Here's how to apply it in practice.
Start with low-stakes use cases. Test a product name or a headline variation. Build familiarity with how the models respond and where they behave unexpectedly before using them for anything that affects a major budget decision.
Ask specific questions. Vague prompts produce vague answers. The more precise the research question, the more useful the synthetic output. Define your success metric before you start.
Watch for sycophancy actively. Ask adversarial questions. Ask the synthetic panel why they wouldn't buy, what they dislike, or what would make them switch to a competitor. If every answer is positive, your guardrails need adjustment.
Refresh your data regularly. Consumer perceptions shift. A synthetic audience trained on 18-month-old data reflects 18-month-old behavior. The model needs current inputs to stay accurate.
Validate before any major launch. US Bank ran real audience tests alongside their synthetic panels specifically to build confidence before committing to full campaign production. That validation step is not optional.
Evaluate your vendor carefully. Look for providers with transparent data sourcing, documented bias detection, and a clear validation methodology. Electric Twin publishes its LSE collaboration and accuracy benchmarks publicly. That level of transparency is what responsible adoption looks like.
The Qualtrics 2026 Market Research Trends report put it plainly: researchers who have integrated synthetic data are 11% more likely to engage in early-stage innovation and 7% more likely to conduct go-to-market research compared to those still using only traditional methods. The competitive gap is structural, not temporary.

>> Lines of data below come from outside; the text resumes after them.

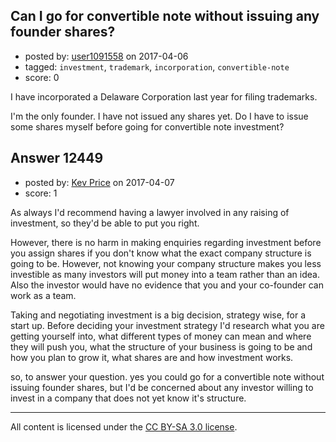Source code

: ## Can I go for convertible note without issuing any founder shares?

- posted by: [user1091558](https://stackexchange.com/users/1098507/user1091558) on 2017-04-06
- tagged: `investment`, `trademark`, `incorporation`, `convertible-note`
- score: 0

I have incorporated a Delaware Corporation last year for filing trademarks.

I'm the only founder. I have not issued any shares yet. Do I have to issue some shares myself before going for convertible note investment?


## Answer 12449

- posted by: [Kev Price](https://stackexchange.com/users/1109274/kev-price) on 2017-04-07
- score: 1

As always I'd recommend having a lawyer involved in any raising of investment, so they'd be able to put you right.

However, there is no harm in making enquiries regarding investment before you assign shares if you don't know what the exact company structure is going to be. However, not knowing your company structure makes you less investible as many investors will put money into a team rather than an idea. Also the investor would have no evidence that you and your co-founder can work as a team.

Taking and negotiating investment is a big decision, strategy wise, for a start up. Before deciding your investment strategy I'd research what you are getting yourself into, what different types of money can mean and where they will push you, what the structure of your business is going to be and how you plan to grow it, what shares are and how investment works.

so, to answer your question. yes you could go for a convertible note without issuing founder shares, but I'd be concerned about any investor willing to invest in a company that does not yet know it's structure.



---

All content is licensed under the [CC BY-SA 3.0 license](https://creativecommons.org/licenses/by-sa/3.0/).
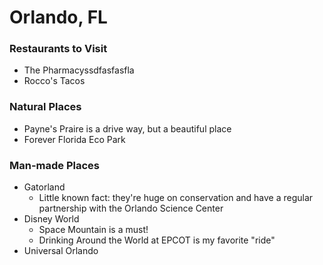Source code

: # Orlando, FL

### Restaurants to Visit
- The Pharmacyssdfasfasfla
- Rocco's Tacos

### Natural Places
- Payne's Praire is a drive way, but a beautiful place
- Forever Florida Eco Park

### Man-made Places
- Gatorland
  - Little known fact: they're huge on conservation and have a regular partnership with the Orlando Science Center
- Disney World
  - Space Mountain is a must!
  - Drinking Around the World at EPCOT is my favorite "ride"
- Universal Orlando
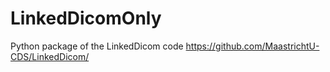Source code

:# LinkedDicomOnly
 Python package of the  LinkedDicom code https://github.com/MaastrichtU-CDS/LinkedDicom/
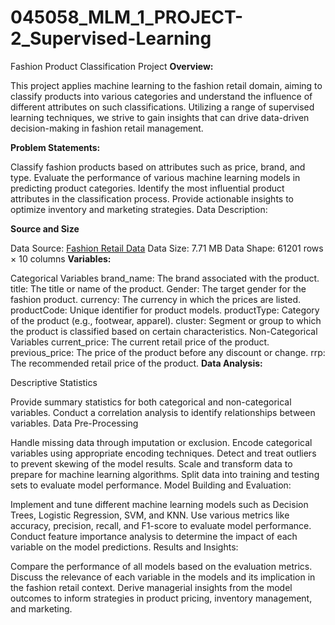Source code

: # 045058_MLM_1_PROJECT-2_Supervised-Learning
Fashion Product Classification Project
**Overview:**

This project applies machine learning to the fashion retail domain, aiming to classify products into various categories and understand the influence of different attributes on such classifications. Utilizing a range of supervised learning techniques, we strive to gain insights that can drive data-driven decision-making in fashion retail management.

**Problem Statements:**

Classify fashion products based on attributes such as price, brand, and type.
Evaluate the performance of various machine learning models in predicting product categories.
Identify the most influential product attributes in the classification process.
Provide actionable insights to optimize inventory and marketing strategies.
Data Description:

**Source and Size**

Data Source: [Fashion Retail Data](https://www.kaggle.com/datasets/imrulhasanrobi/e-commerce-big-dataset-from-multi-category)
Data Size: 7.71 MB
Data Shape: 61201 rows × 10 columns
**Variables:**

Categorical Variables
brand_name: The brand associated with the product.
title: The title or name of the product.
Gender: The target gender for the fashion product.
currency: The currency in which the prices are listed.
productCode: Unique identifier for product models.
productType: Category of the product (e.g., footwear, apparel).
cluster: Segment or group to which the product is classified based on certain characteristics.
Non-Categorical Variables
current_price: The current retail price of the product.
previous_price: The price of the product before any discount or change.
rrp: The recommended retail price of the product.
**Data Analysis:**

Descriptive Statistics

Provide summary statistics for both categorical and non-categorical variables.
Conduct a correlation analysis to identify relationships between variables.
Data Pre-Processing

Handle missing data through imputation or exclusion.
Encode categorical variables using appropriate encoding techniques.
Detect and treat outliers to prevent skewing of the model results.
Scale and transform data to prepare for machine learning algorithms.
Split data into training and testing sets to evaluate model performance.
Model Building and Evaluation:

Implement and tune different machine learning models such as Decision Trees, Logistic Regression, SVM, and KNN.
Use various metrics like accuracy, precision, recall, and F1-score to evaluate model performance.
Conduct feature importance analysis to determine the impact of each variable on the model predictions.
Results and Insights:

Compare the performance of all models based on the evaluation metrics.
Discuss the relevance of each variable in the models and its implication in the fashion retail context.
Derive managerial insights from the model outcomes to inform strategies in product pricing, inventory management, and marketing.
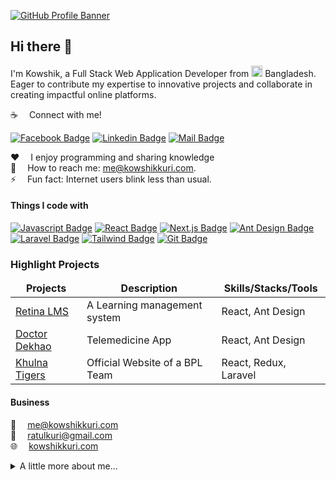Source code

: <!--- [![GitHub Profile Banner](https://github.com/ratulkuri/ratulkuri/assets/13179146/b3715a1e-d0ce-402a-a701-ebcb7a8bb6d2)](https://kowshikkuri.com)  -->
[![GitHub Profile Banner](https://github.com/ratulkuri/ratulkuri/assets/13179146/1566ee92-ea01-484d-9fb2-b3363a9154b5)](https://kowshikkuri.com)



## Hi there 👋

I'm Kowshik, a Full Stack Web Application Developer from <img alt="flag" src="https://github.com/ratulkuri/kowshik/assets/13179146/44cb158b-bb40-4e4e-8664-fb92773cd03c" width="18" />
 Bangladesh. Eager to contribute my expertise to innovative projects and collaborate in creating impactful online platforms.

:coffee: &emsp;Connect with me!

[![Facebook Badge](https://img.shields.io/badge/Facebook-1877F2?style=for-the-badge&logo=facebook&logoColor=white)](https://facebook.com/ratul.kuri) [![Linkedin Badge](https://img.shields.io/badge/LinkedIn-0077B5?style=for-the-badge&logo=linkedin&logoColor=white)](https://www.linkedin.com/in/kowshikkuri) [![Mail Badge](https://img.shields.io/badge/Gmail-D14836?style=for-the-badge&logo=gmail&logoColor=white)](mailto:sayhitorainmaker@gmail.com)

<!--- :computer: &emsp;Most used line of code `items?.map(item => ... )` <br/> -->
:hearts: &emsp;I enjoy programming and sharing knowledge <br/>
:e-mail: &emsp;How to reach me: me@kowshikkuri.com.<br/>
⚡ &emsp;Fun fact: Internet users blink less than usual.

#### Things I code with

[![Javascript Badge](https://img.shields.io/badge/-Javascript-F0DB4F?style=for-the-badge&labelColor=black&logo=javascript&logoColor=F0DB4F)](#) [![React Badge](https://img.shields.io/badge/-React-61DBFB?style=for-the-badge&labelColor=black&logo=react&logoColor=61DBFB)](#) [![Next.js Badge](https://img.shields.io/badge/next.js-000000?style=for-the-badge&logo=nextdotjs&logoColor=white)](#) [![Ant Design Badge](https://img.shields.io/badge/-AntDesign-%230170FE?style=for-the-badge&logo=ant-design&logoColor=white&labelColor=230170FE)](#) [![Laravel Badge](https://img.shields.io/badge/laravel-%23FF2D20.svg?style=for-the-badge&logo=laravel&logoColor=white&labelColor=23FF2D20)](#) [![Tailwind Badge](https://img.shields.io/badge/Tailwind%20CSS-092749?style=for-the-badge&logo=tailwindcss&logoColor=06B6D4&labelColor=000000)](#) [![Git Badge](https://img.shields.io/badge/Git-F05032?style=for-the-badge&logo=git&logoColor=white)](#)

### Highlight Projects

<table>
  <thead align="center">
    <tr border: none;>
      <td><b>Projects</b></td>
      <td><b>Description</b></td>
      <td><b>Skills/Stacks/Tools</b></td>
    </tr>
  </thead>
  <tbody>
    <tr>
      <td><a href="https://retinalms.com" target="_blank">Retina LMS</a></td>
      <td>A Learning management system</td>
      <td>React, Ant Design</td>
    </tr>
    <tr>
      <td><a href="https://doctordekhao.com.bd" target="_blank">Doctor Dekhao</a></td>
      <td>Telemedicine App</td>
      <td>React, Ant Design</td>
    </tr>
    <tr>
      <td><a href="https://khulnatigers.net" target="_blank">Khulna Tigers</a></td>
      <td>Official Website of a BPL Team</td>
      <td>React, Redux, Laravel</td>
    </tr>
  </tbody>
</table>

#### Business

📧 &emsp;[me@kowshikkuri.com](mailto:me@kowshikkuri.com)
<br >
📧 &emsp;[ratulkuri@gmail.com](mailto:ratulkuri@gmail.com)
<br >
🌐 &emsp;[kowshikkuri.com](https://kowshikkuri.com)

<details>
 <summary>A little more about me...</summary> <br />
 
 [![trophy](https://github-profile-trophy.vercel.app/?username=ratulkuri&theme=nord&column=4&row=1)](https://kowshikkuri.com)
 
 ![kowshik's github stats](https://github-readme-stats.vercel.app/api?username=ratulkuri&count_private=true&theme=tokyonight&hide=contribs,prs)
 
 <img alt="focus icon" src="https://emojis.slackmojis.com/emojis/images/1620850631/38423/dart.png?1620850631" width="20" /> &emsp;Current Focus: Expanding Knowledge of React, Next.js and Redux. <br />
 <img alt="focus icon" src="https://emojis.slackmojis.com/emojis/images/1660415427/60781/hundred-points.gif?1660415427" width="20" /> &emsp;Future Plan: Do a 100 Day code chalange. <br />
 <img alt="focus icon" src="https://emojis.slackmojis.com/emojis/images/1666851939/62008/party-github.gif?1666851939" width="20" /> &emsp;Future Goal: Contribute in open source. <br />
 <img alt="focus icon" src="https://emojis.slackmojis.com/emojis/images/1643515395/14135/fish_swim.gif?1643515395" width="20" /> &emsp;Hobby: Fish Keeping. <br />
 <img alt="focus icon" src="https://emojis.slackmojis.com/emojis/images/1643514752/7598/badminton.png?1643514752" width="20" /> &emsp;Sports: Badminton. <br />
</details>

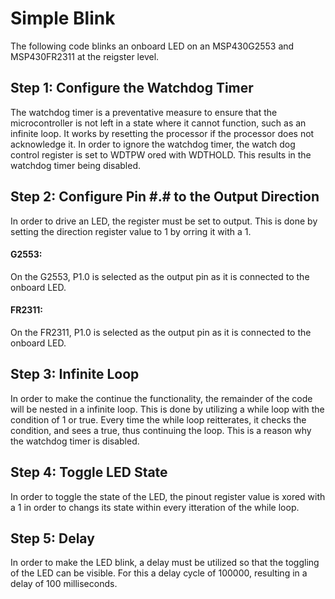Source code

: # Simple Blink

The following code blinks an onboard LED on an MSP430G2553 and MSP430FR2311 at the reigster level.

## Step 1: Configure the Watchdog Timer

The watchdog timer is a preventative measure to ensure that the microcontroller is not left in a state where it cannot function, such as an infinite loop. It works by resetting the processor if the processor does not acknowledge it. In order to ignore the watchdog timer, the watch dog control register is set to WDTPW ored with WDTHOLD. This results in the watchdog timer being disabled. 

## Step 2: Configure Pin #.# to the Output Direction

In order to drive an LED, the register must be set to output. This is done by setting the direction register value to 1 by orring it with a 1.

#### G2553: 

On the G2553, P1.0 is selected as the output pin as it is connected to the onboard LED.

#### FR2311: 

On the FR2311, P1.0 is selected as the output pin as it is connected to the onboard LED.

## Step 3: Infinite Loop

In order to make the continue the functionality, the remainder of the code will be nested in a infinite loop. This is done by utilizing a while loop with the condition of 1 or true. Every time the while loop reitterates, it checks the condition, and sees a true, thus continuing the loop. This is a reason why the watchdog timer is disabled.

## Step 4: Toggle LED State

In order to toggle the state of the LED, the pinout register value is xored with a 1 in order to changs its state within every itteration of the while loop. 

## Step 5: Delay

In order to make the LED blink, a delay must be utilized so that the toggling of the LED can be visible. For this a delay cycle of 100000, resulting in a delay of 100 milliseconds.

The Bottom Line on Synthetic Audiences
Getting instant feedback on your next big idea no longer requires waiting for a focus group to be scheduled, recruited, and debriefed.
Synthetic audiences give you a fast, privacy-safe, cost-effective way to test products, campaigns, and messaging before they hit the real world. The accuracy benchmarks from Electric Twin, Kantar, US Bank, and GWI all point in the same direction: when built on robust data, these virtual panels mirror real consumer behavior closely enough to be genuinely useful.

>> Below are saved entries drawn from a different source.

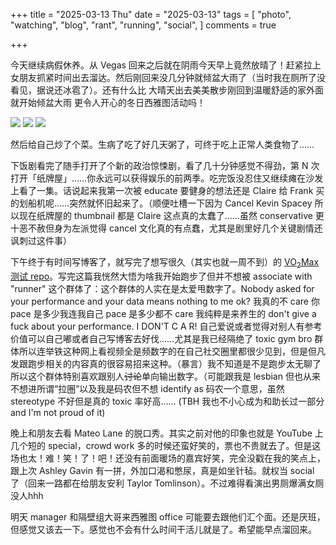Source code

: +++
title = "2025-03-13 Thu"
date = "2025-03-13"
tags = [
    "photo",
    "watching",
    "blog",
    "rant",
    "running",
    "social",
]
comments = true

+++

今天继续病假休养。从 Vegas 回来之后就在阴雨今天早上竟然放晴了！赶紧拉上女朋友抓紧时间出去溜达。然后刚回来没几分钟就倾盆大雨了（当时我在厕所了没看见，据说还冰雹了）。还有什么比 大晴天出去美美散步刚回到温暖舒适的家外面就开始倾盆大雨 更令人开心的冬日西雅图活动吗！

![](https://media.douchi.space/douchi/media_attachments/files/114/156/775/578/382/944/original/1816f841f4111faf.jpg)
![](https://media.douchi.space/douchi/media_attachments/files/114/156/775/598/156/825/original/b3fa96d9085f7390.jpg)
![](https://media.douchi.space/douchi/media_attachments/files/114/156/775/600/408/377/original/d5043eb6e814301c.jpg)

然后给自己炒了个菜。生病了吃了好几天粥了，可终于吃上正常人类食物了……

下饭剧看完了随手打开了个新的政治惊悚剧，看了几十分钟感觉不得劲，第 N 次打开「纸牌屋」……你永远可以获得娱乐的前两季。吃完饭没忍住又继续瘫在沙发上看了一集。话说起来我第一次被 educate 要健身的想法还是 Claire 给 Frank 买的划船机呢……突然就怀旧起来了。（顺便吐槽一下因为 Cancel Kevin Spacey 所以现在纸牌屋的 thumbnail 都是 Claire 这点真的太蠢了……虽然 conservative 更十恶不赦但身为左派觉得 cancel 文化真的有点蠢，尤其是剧里好几个关键剧情还讽刺过这件事）

下午终于有时间写博客了，就写完了想写很久（其实也就一周不到）的 [VO<sub>2</sub>Max 测试 repo](https://blog.douchi.space/vo2max/?utm_source=daily)。写完这篇我恍然大悟为啥我开始跑步了但并不想被 associate with "runner" 这个群体了：这个群体的人实在是太爱甩数字了。Nobody asked for your performance and your data means nothing to me ok? 我真的不 care 你 pace 是多少我连我自己 pace 是多少都不 care 我纯粹是来养生的 don't give a fuck about your performance. I DON'T C A R! 自己爱说或者觉得对别人有参考价值可以自己嘟或者自己写博客去好伐……尤其是我已经隔绝了 toxic gym bro 群体所以连举铁这种网上看视频全是频数字的在自己社交圈里都很少见到，但是但凡发跟跑步相关的内容真的很容易招来这种。（暴言）我不知道是不是跑步太无聊了所以这个群体特别喜欢跟别人~~讨论~~单向输出数字。（可能跟我是 lesbian 但也从来不想进所谓“拉圈”以及我是码农但不想 identify as 码农一个意思，虽然 stereotype 不好但是真的 toxic 率好高…… (TBH 我也不小心成为和助长过一部分 and I'm not proud of it)

晚上和朋友去看 Mateo Lane 的脱口秀。其实之前对他的印象也就是 YouTube 上几个短的 special，crowd work 多的时候还蛮好笑的，票也不贵就去了。但是这场也太！难！笑！了！吧！还没有前面暖场的嘉宾好笑，完全没戳在我的笑点上，跟上次 Ashley Gavin 有一拼，外加口渴和憋尿，真是如坐针毡。就权当 social 了（回来一路都在给朋友安利 Taylor Tomlinson）。不过难得看演出男厕爆满女厕没人hhh

明天 manager 和隔壁组大哥来西雅图 office 可能要去跟他们汇个面。还是厌班，但感觉又该去一下。感觉也不会有什么时间干活儿就是了。希望能早点溜回来。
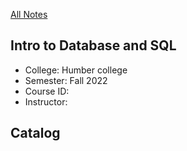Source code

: [All Notes](../index.md)

## Intro to Database and SQL

- College: Humber college
- Semester: Fall 2022
- Course ID: 
- Instructor: 

## Catalog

They're not a replacement for talking to real people. They're a first filter. A way to narrow five ideas to one before you spend the budget validating it.
Teams that figure out the hybrid approach now will have a structural research advantage that compounds over time. Those still scheduling focus groups for every preliminary question will always be slower.
The same logic applies to content strategy. Understanding what your audience responds to before you publish, rather than guessing and hoping, is what separates consistent thought leaders from people who post sporadically and wonder why nothing lands.